We have discussed how the shaman functions in a less personal relationship with the divine than does the prophet, how he or she is “more cosmological, more primordial.” Father Bede Griffiths, the Benedictine monk and holy man who lived in a Christian ashram in India for over fifty years, affirms this same point.
To say that God is a person is not necessarily to deny that he is impersonal. . . . The Christian concept of God often becomes so personal that it needs to be corrected by the impersonalism of Buddhism. . . . To insist too much on the moral character of God can narrow our conception and lose something of that spontaneous freedom, that ecstasy of joy, which is found in Krishna. There is a divine paradox insofar as God is both personal and impersonal.
God holds out moral challenges but also “spontaneous freedom” and joyful ecstasy. Is this your experience also?
We spoke last DM also about accessing the Ground of Being. Father Bede sees this happening through meditation.
How can I get to know myself? Not by thinking, for thinking only reflects my conscious being, but by meditating. Meditation goes beyond the conscious mind into the unconscious. In meditation I can become aware of the ground of my being in matter, in life, in human consciousness.
A cosmic connection occurs. I can experience my solidarity with the universe, with the remotest star in outer space and with the minutest particle in the atom. I can experience my solidarity with every living thing, with the earth, with these flowers and coconut trees, with the birds and squirrels, with every human being. I can get beyond all these outer forms of things in time and space and discover the Ground from which they all spring. I can know the Father, the Origin, the Source, beyond being and non-being, the One “without a second.” I can know the birth of all things from this Ground, their coming into being in the Word.
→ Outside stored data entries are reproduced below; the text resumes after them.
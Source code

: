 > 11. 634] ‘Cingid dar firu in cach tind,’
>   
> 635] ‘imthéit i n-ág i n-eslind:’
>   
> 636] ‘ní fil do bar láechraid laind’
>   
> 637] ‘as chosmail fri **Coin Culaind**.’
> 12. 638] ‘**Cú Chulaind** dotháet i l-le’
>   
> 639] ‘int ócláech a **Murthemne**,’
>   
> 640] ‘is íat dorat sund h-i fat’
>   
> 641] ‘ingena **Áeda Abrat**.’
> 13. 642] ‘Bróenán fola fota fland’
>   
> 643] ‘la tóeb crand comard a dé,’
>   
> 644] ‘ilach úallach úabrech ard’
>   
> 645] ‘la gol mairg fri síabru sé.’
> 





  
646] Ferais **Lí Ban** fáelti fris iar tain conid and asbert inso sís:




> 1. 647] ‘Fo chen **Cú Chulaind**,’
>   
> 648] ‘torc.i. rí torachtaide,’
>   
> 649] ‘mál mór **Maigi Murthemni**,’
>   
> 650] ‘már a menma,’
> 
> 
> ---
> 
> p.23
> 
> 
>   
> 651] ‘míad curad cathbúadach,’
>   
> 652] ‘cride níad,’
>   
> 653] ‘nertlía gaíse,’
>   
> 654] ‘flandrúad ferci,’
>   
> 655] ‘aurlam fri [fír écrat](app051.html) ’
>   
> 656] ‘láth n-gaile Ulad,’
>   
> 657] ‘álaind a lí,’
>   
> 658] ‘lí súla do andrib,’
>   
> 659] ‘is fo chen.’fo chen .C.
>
Notice how Father Bede, like Thomas Berry, is affirming our growth of soul from the “small self” to a “cosmic self.” Father Bede is speaking of encountering the Cosmic Christ or Buddha Nature or Image of God.
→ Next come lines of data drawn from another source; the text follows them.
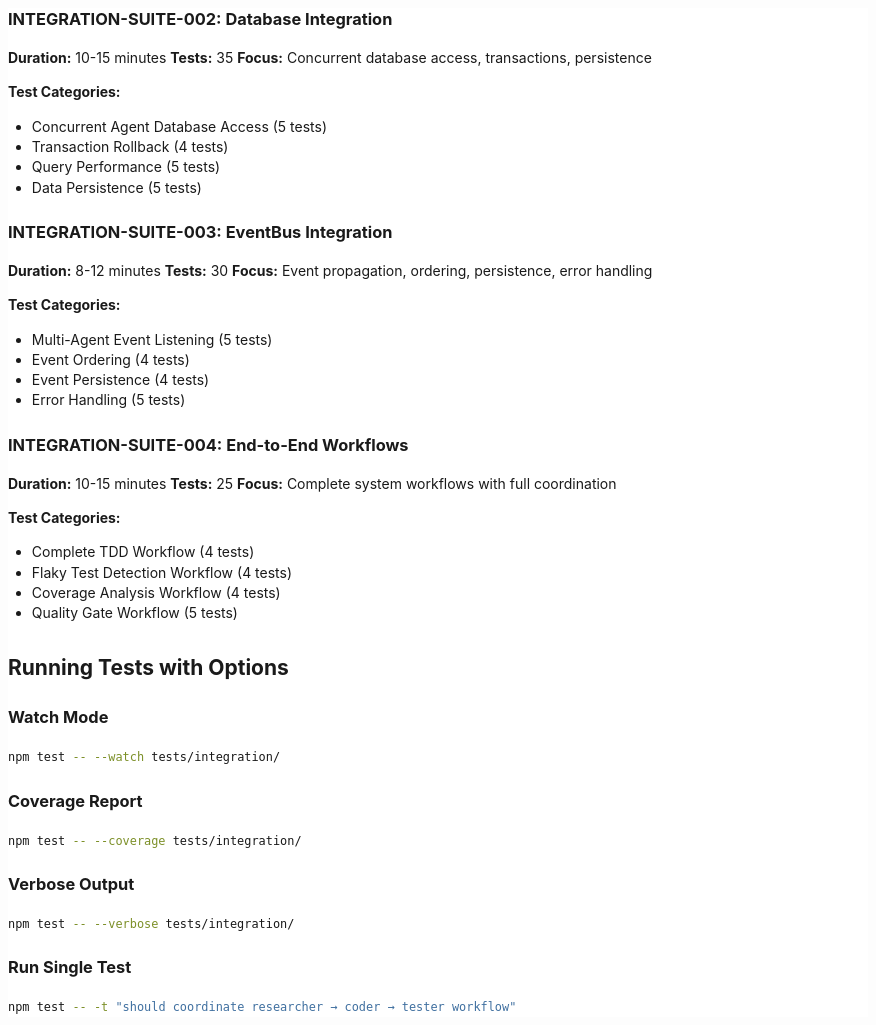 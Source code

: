### INTEGRATION-SUITE-002: Database Integration
**Duration:** 10-15 minutes
**Tests:** 35
**Focus:** Concurrent database access, transactions, persistence

**Test Categories:**
- Concurrent Agent Database Access (5 tests)
- Transaction Rollback (4 tests)
- Query Performance (5 tests)
- Data Persistence (5 tests)

### INTEGRATION-SUITE-003: EventBus Integration
**Duration:** 8-12 minutes
**Tests:** 30
**Focus:** Event propagation, ordering, persistence, error handling

**Test Categories:**
- Multi-Agent Event Listening (5 tests)
- Event Ordering (4 tests)
- Event Persistence (4 tests)
- Error Handling (5 tests)

### INTEGRATION-SUITE-004: End-to-End Workflows
**Duration:** 10-15 minutes
**Tests:** 25
**Focus:** Complete system workflows with full coordination

**Test Categories:**
- Complete TDD Workflow (4 tests)
- Flaky Test Detection Workflow (4 tests)
- Coverage Analysis Workflow (4 tests)
- Quality Gate Workflow (5 tests)

## Running Tests with Options

### Watch Mode
```bash
npm test -- --watch tests/integration/
```

### Coverage Report
```bash
npm test -- --coverage tests/integration/
```

### Verbose Output
```bash
npm test -- --verbose tests/integration/
```

### Run Single Test
```bash
npm test -- -t "should coordinate researcher → coder → tester workflow"
```
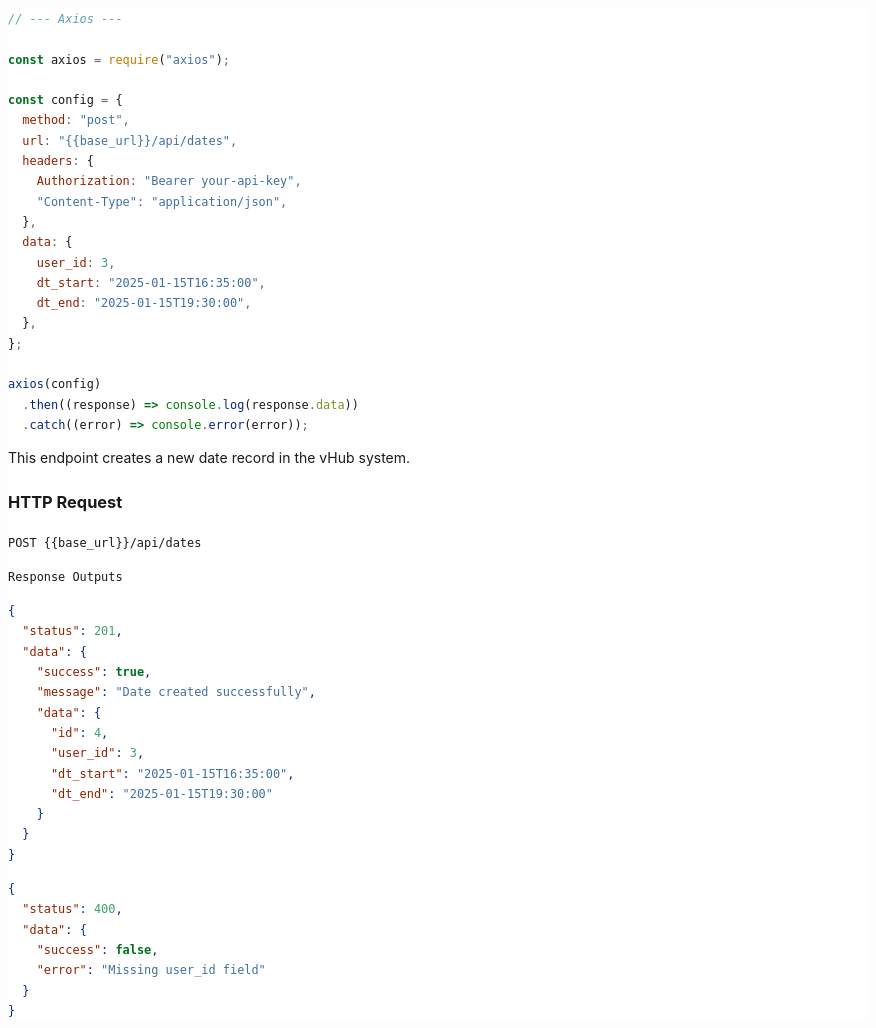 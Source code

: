 
```js
// --- Axios ---

const axios = require("axios");

const config = {
  method: "post",
  url: "{{base_url}}/api/dates",
  headers: {
    Authorization: "Bearer your-api-key",
    "Content-Type": "application/json",
  },
  data: {
    user_id: 3,
    dt_start: "2025-01-15T16:35:00",
    dt_end: "2025-01-15T19:30:00",
  },
};

axios(config)
  .then((response) => console.log(response.data))
  .catch((error) => console.error(error));
```

<aside class="notice">
This endpoint creates a new date record in the vHub system.
</aside>

### HTTP Request

`POST {{base_url}}/api/dates`

```
Response Outputs
```

```json
{
  "status": 201,
  "data": {
    "success": true,
    "message": "Date created successfully",
    "data": {
      "id": 4,
      "user_id": 3,
      "dt_start": "2025-01-15T16:35:00",
      "dt_end": "2025-01-15T19:30:00"
    }
  }
}
```

```json
{
  "status": 400,
  "data": {
    "success": false,
    "error": "Missing user_id field"
  }
}
```
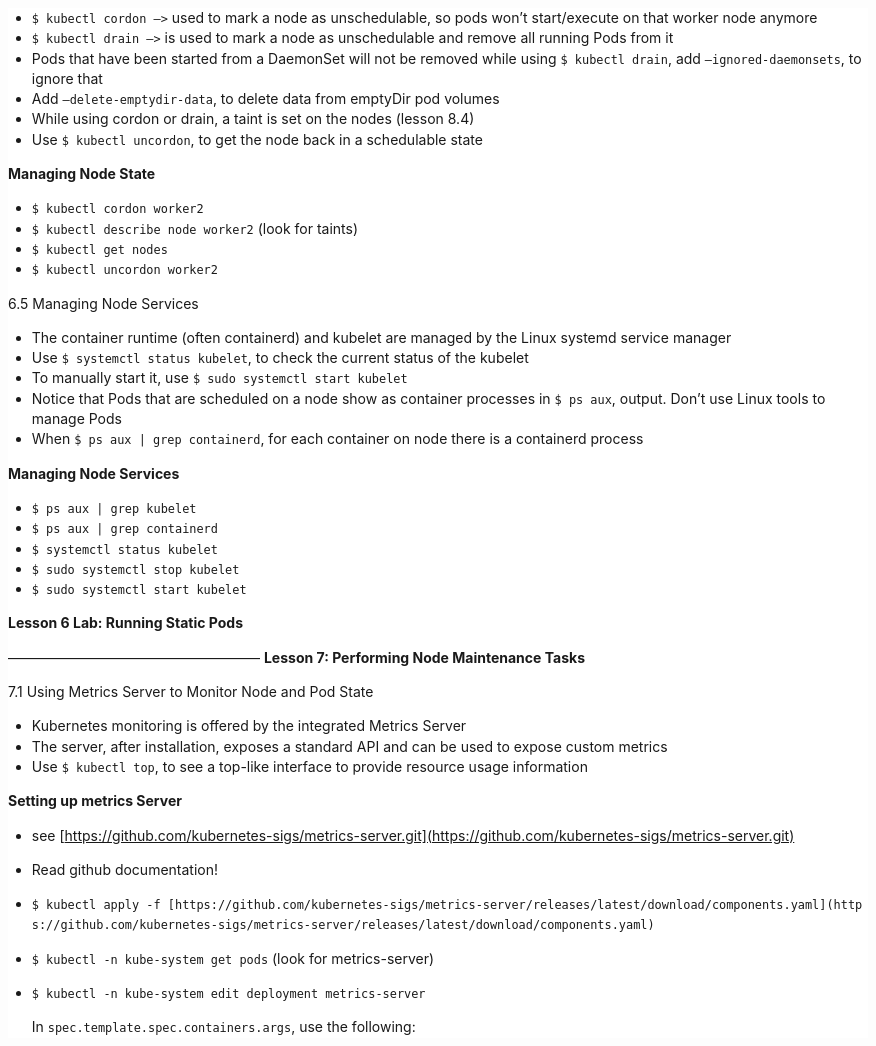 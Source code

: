 - `$ kubectl cordon —>` used to mark a node as unschedulable, so pods won’t start/execute on that worker node anymore
- `$ kubectl drain —>` is used to mark a node as unschedulable and remove all running Pods from it
- Pods that have been started from a DaemonSet will not be removed while using `$ kubectl drain`, add `—ignored-daemonsets`, to ignore that
- Add `—delete-emptydir-data`, to delete data from emptyDir pod volumes
- While using cordon or drain, a taint is set on the nodes (lesson 8.4)
- Use `$ kubectl uncordon`, to get the node back in a schedulable state

**Managing Node State**

- `$ kubectl cordon worker2`
- `$ kubectl describe node worker2` (look for taints)
- `$ kubectl get nodes`
- `$ kubectl uncordon worker2`

6.5 Managing Node Services

- The container runtime (often containerd) and kubelet are managed by the Linux systemd service manager
- Use `$ systemctl status kubelet`, to check the current status of the kubelet
- To manually start it, use `$ sudo systemctl start kubelet`
- Notice that Pods that are scheduled on a node show as container processes in `$ ps aux`, output. Don’t use Linux tools to manage Pods
- When `$ ps aux | grep containerd`, for each container on node there is a containerd process

**Managing Node Services**

- `$ ps aux | grep kubelet`
- `$ ps aux | grep containerd`
- `$ systemctl status kubelet`
- `$ sudo systemctl stop kubelet`
- `$ sudo systemctl start kubelet`

**Lesson 6 Lab: Running Static Pods**

——————————————————
**Lesson 7: Performing Node Maintenance Tasks**

7.1 Using Metrics Server to Monitor Node and Pod State

- Kubernetes monitoring is offered by the integrated Metrics Server
- The server, after installation, exposes a standard API and can be used to expose custom metrics
- Use `$ kubectl top`, to see a top-like interface to provide resource usage information

**Setting up metrics Server**

- see [https://github.com/kubernetes-sigs/metrics-server.git](https://github.com/kubernetes-sigs/metrics-server.git)
- Read github documentation!
- `$ kubectl apply -f [https://github.com/kubernetes-sigs/metrics-server/releases/latest/download/components.yaml](https://github.com/kubernetes-sigs/metrics-server/releases/latest/download/components.yaml)`
- `$ kubectl -n kube-system get pods` (look for metrics-server)
- `$ kubectl -n kube-system edit deployment metrics-server`

    In `spec.template.spec.containers.args`, use the following:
He invites us to move from the act of thinking that keeps us in the conscious mode to meditating which takes us “beyond the conscious mind” to a deeper place. He also tells us what we find in meditation: the ground of our being, our solidarity with all living beings and the full breadth of the universe, from the stars to the particles within atoms. In wordless meditation we move past duality, “beyond being and non-being,” to the Origin, the Source, “the birth of all things.”
Is this not a return to the primordial that Berry tells us the shaman undertakes?
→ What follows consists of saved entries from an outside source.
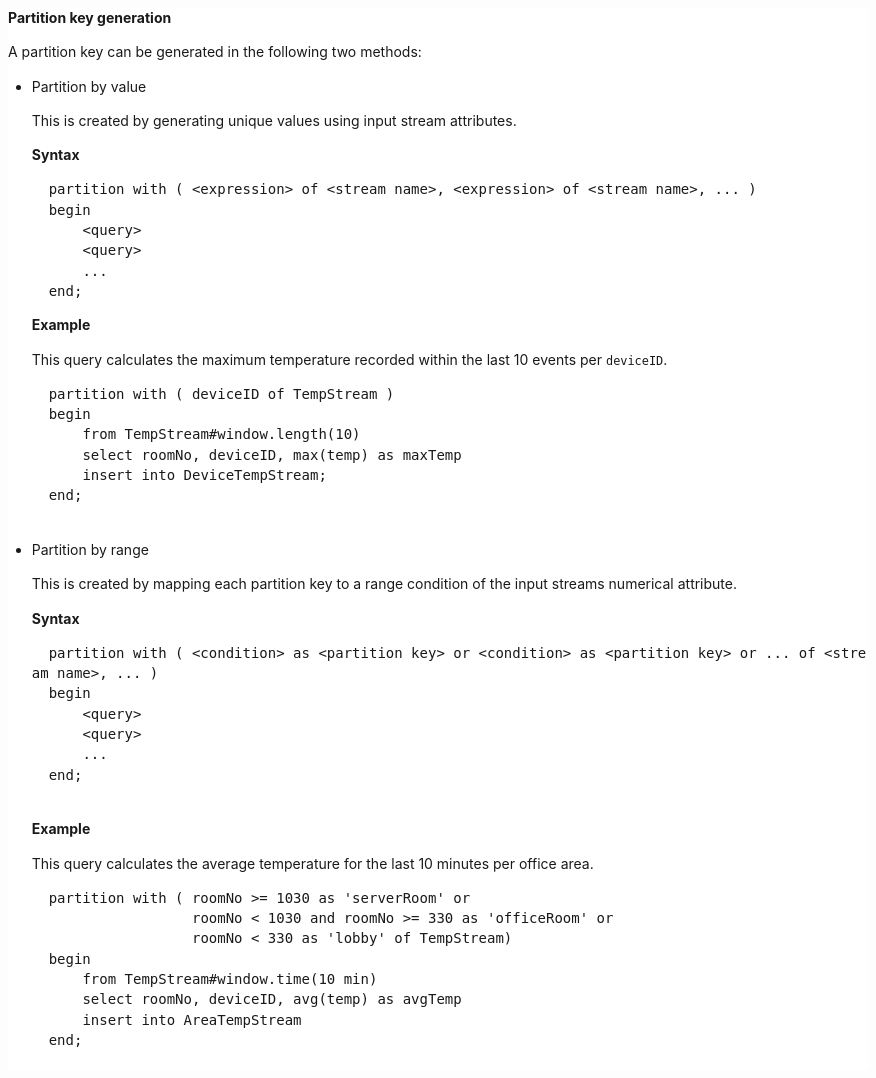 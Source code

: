 **Partition key generation**

A partition key can be generated in the following two methods:

* Partition by value

    This is created by generating unique values using input stream attributes.

    **Syntax**

    <pre>
    partition with ( &lt;expression> of &lt;stream name>, &lt;expression> of &lt;stream name>, ... )
    begin
        &lt;query>
        &lt;query>
        ...
    end; </pre>

    **Example**

    This query calculates the maximum temperature recorded within the last 10 events per `deviceID`.

    <pre>
    partition with ( deviceID of TempStream )
    begin
        from TempStream#window.length(10)
        select roomNo, deviceID, max(temp) as maxTemp
        insert into DeviceTempStream;
    end;
    </pre>

* Partition by range

    This is created by mapping each partition key to a range condition of the input streams numerical attribute.

    **Syntax**

    <pre>
    partition with ( &lt;condition> as &lt;partition key> or &lt;condition> as &lt;partition key> or ... of &lt;stream name>, ... )
    begin
        &lt;query>
        &lt;query>
        ...
    end;
    </pre>

    **Example**

    This query calculates the average temperature for the last 10 minutes per office area.

    <pre>
    partition with ( roomNo >= 1030 as 'serverRoom' or
                     roomNo < 1030 and roomNo >= 330 as 'officeRoom' or
                     roomNo < 330 as 'lobby' of TempStream)
    begin
        from TempStream#window.time(10 min)
        select roomNo, deviceID, avg(temp) as avgTemp
        insert into AreaTempStream
    end;
    </pre>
Adapted from Matthew Fox, Christian Mystics, pp. 258, 261.
Banner Image: “Cosmic Contemplation: Sitting in the quiet of the night, stargazing. Calm and serene, contemplating your existence.” Photo by Paean Ng on Flickr.
Does your spiritual journey include both ethical choices and ecstatic celebration? And a return to the primordial? Do you experience both personal and impersonal aspects of Divinity?
4 thoughts on “Berry, Shamanism, Fr. Bede & the Primordial Ground of Being”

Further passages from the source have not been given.